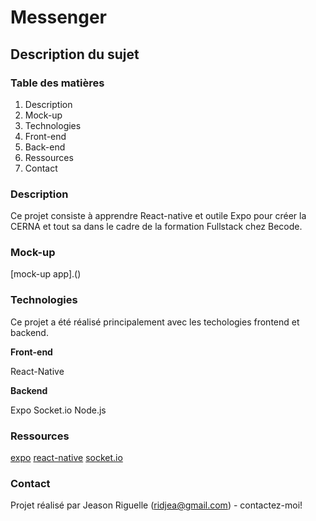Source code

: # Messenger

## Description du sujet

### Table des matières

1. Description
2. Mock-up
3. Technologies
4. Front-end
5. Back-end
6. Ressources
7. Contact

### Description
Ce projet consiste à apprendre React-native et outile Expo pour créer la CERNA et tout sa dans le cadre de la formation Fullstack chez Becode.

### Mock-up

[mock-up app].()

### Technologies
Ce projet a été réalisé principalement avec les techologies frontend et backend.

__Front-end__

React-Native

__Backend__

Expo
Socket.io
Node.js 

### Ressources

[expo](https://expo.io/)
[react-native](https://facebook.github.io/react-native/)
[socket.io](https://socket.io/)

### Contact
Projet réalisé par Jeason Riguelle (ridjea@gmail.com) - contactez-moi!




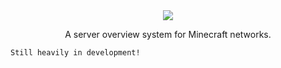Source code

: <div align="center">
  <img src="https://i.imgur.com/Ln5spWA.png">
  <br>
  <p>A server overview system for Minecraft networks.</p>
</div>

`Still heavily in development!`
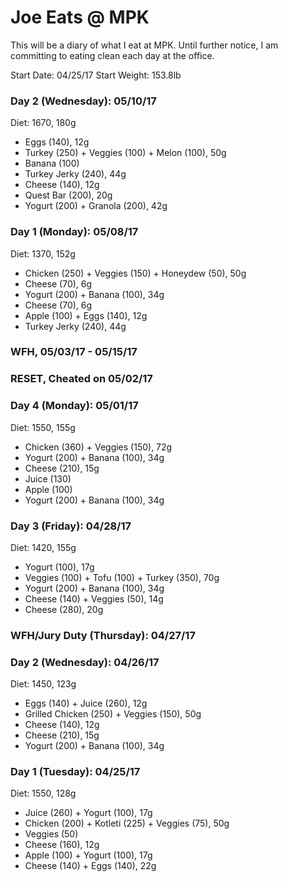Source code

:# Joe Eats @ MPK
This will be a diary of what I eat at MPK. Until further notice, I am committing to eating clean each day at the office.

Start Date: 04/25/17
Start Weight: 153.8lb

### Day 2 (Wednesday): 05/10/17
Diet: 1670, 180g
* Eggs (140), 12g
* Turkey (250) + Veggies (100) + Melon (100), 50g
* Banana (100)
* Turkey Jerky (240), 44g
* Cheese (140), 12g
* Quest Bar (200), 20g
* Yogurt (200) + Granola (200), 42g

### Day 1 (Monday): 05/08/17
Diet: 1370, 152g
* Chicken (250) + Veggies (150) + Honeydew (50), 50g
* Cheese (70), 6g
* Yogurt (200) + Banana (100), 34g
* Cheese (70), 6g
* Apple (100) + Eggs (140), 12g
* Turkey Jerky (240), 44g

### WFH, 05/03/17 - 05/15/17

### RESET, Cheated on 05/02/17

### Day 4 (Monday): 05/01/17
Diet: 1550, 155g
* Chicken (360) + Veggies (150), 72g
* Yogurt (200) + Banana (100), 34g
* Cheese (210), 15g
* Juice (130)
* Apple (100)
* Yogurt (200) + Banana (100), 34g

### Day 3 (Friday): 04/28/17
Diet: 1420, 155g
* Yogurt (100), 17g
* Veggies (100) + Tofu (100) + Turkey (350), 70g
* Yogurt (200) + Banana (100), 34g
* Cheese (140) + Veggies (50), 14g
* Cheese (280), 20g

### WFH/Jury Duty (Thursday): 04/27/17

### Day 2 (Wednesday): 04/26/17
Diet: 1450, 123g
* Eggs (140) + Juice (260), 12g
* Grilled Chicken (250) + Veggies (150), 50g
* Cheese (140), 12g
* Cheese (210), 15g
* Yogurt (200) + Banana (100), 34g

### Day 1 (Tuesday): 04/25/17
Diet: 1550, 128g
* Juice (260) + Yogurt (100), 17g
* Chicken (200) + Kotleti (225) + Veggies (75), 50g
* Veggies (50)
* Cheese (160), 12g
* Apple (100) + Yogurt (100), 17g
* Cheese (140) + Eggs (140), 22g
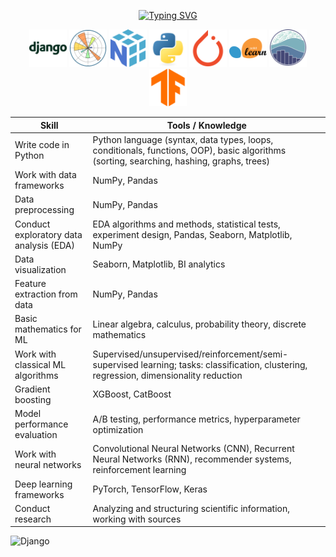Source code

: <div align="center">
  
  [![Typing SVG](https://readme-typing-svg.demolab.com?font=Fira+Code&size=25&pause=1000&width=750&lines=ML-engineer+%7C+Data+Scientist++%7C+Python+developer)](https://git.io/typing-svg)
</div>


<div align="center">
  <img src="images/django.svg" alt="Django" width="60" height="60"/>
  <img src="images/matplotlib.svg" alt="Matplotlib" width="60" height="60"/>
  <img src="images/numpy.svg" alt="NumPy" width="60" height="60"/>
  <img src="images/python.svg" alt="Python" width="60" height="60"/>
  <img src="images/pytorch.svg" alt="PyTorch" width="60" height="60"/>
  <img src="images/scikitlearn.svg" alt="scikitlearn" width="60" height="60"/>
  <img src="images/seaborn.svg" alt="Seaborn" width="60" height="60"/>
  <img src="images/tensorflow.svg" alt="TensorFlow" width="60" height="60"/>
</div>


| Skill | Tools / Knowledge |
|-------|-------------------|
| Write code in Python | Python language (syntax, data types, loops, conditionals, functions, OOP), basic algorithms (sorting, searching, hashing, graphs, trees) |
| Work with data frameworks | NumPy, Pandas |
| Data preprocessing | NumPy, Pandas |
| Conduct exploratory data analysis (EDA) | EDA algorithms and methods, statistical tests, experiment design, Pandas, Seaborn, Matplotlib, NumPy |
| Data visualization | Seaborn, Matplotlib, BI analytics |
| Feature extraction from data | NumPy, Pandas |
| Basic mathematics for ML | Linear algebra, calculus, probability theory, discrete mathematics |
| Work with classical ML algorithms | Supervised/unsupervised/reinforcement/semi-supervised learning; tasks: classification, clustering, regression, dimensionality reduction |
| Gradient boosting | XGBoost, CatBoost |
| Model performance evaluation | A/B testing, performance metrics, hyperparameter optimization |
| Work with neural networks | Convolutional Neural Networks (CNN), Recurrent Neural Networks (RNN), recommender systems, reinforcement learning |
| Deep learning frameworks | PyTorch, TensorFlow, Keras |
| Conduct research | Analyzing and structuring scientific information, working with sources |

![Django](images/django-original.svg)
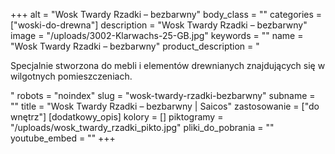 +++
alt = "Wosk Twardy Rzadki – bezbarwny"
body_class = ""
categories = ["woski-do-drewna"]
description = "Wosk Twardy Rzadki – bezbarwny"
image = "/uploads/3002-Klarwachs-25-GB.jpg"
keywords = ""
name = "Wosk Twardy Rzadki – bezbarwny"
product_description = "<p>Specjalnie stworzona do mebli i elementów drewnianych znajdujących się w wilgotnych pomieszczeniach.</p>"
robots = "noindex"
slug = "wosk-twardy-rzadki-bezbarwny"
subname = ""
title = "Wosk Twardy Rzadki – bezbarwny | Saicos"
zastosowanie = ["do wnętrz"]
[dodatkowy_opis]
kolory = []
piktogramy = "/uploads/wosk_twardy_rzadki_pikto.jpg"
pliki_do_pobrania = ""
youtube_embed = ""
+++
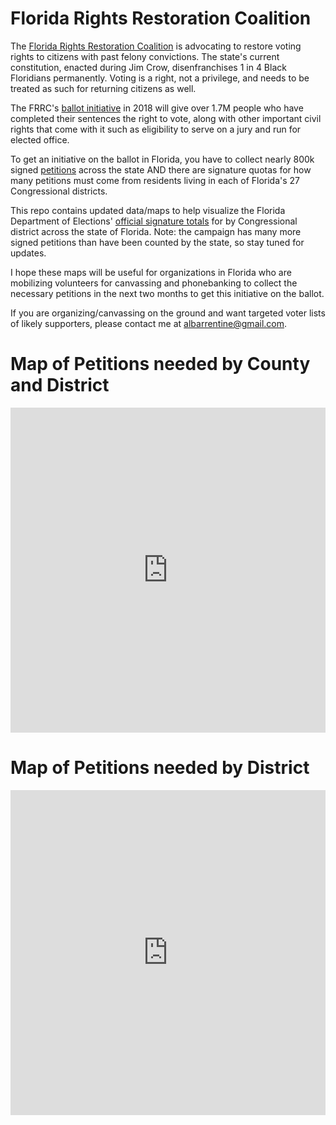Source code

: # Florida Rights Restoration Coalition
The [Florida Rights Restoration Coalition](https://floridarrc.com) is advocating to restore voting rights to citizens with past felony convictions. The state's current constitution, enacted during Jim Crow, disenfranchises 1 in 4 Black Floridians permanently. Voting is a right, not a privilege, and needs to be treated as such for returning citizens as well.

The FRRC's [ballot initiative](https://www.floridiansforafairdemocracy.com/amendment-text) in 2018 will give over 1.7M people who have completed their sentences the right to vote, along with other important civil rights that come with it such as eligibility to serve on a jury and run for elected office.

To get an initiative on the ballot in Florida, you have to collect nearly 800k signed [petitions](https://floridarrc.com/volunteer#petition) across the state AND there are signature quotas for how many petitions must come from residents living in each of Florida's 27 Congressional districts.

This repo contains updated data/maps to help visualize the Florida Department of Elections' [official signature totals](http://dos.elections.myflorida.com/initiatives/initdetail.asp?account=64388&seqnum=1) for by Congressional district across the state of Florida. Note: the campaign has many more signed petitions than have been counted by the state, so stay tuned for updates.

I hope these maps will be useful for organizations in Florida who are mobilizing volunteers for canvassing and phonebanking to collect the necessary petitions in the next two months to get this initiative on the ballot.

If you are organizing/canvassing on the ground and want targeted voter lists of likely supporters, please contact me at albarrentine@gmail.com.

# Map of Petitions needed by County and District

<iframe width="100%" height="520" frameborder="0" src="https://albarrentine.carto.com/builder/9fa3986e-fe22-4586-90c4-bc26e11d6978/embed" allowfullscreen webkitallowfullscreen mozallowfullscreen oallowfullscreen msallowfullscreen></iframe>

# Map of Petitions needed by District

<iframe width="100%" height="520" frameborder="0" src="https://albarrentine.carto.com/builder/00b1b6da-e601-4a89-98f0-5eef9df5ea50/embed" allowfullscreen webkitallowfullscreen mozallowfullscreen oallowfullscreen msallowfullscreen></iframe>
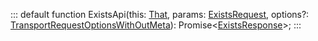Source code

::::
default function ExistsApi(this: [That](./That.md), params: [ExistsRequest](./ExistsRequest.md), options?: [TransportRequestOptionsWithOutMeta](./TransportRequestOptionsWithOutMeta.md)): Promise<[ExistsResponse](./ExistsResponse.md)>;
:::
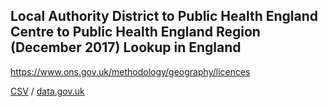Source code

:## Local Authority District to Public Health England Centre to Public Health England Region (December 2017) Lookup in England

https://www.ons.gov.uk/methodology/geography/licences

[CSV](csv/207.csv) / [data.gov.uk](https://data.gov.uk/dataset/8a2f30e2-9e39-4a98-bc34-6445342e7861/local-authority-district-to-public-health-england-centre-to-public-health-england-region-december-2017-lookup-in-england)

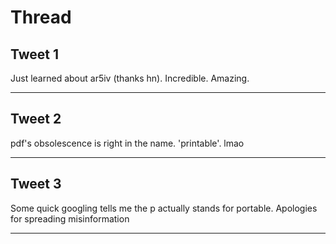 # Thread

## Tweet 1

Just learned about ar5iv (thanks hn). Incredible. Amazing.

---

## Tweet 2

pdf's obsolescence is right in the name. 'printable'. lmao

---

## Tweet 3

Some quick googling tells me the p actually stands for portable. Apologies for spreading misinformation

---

# # # # #

### What the task asks
Within the material above, output exactly the lines from the one with "dimensionality reduction |" through the one with "hyperparameter optimization |", end lines included, and nothing besides.

### Exercise solution
| Work with classical ML algorithms | Supervised/unsupervised/reinforcement/semi-supervised learning; tasks: classification, clustering, regression, dimensionality reduction |
| Gradient boosting | XGBoost, CatBoost |
| Model performance evaluation | A/B testing, performance metrics, hyperparameter optimization |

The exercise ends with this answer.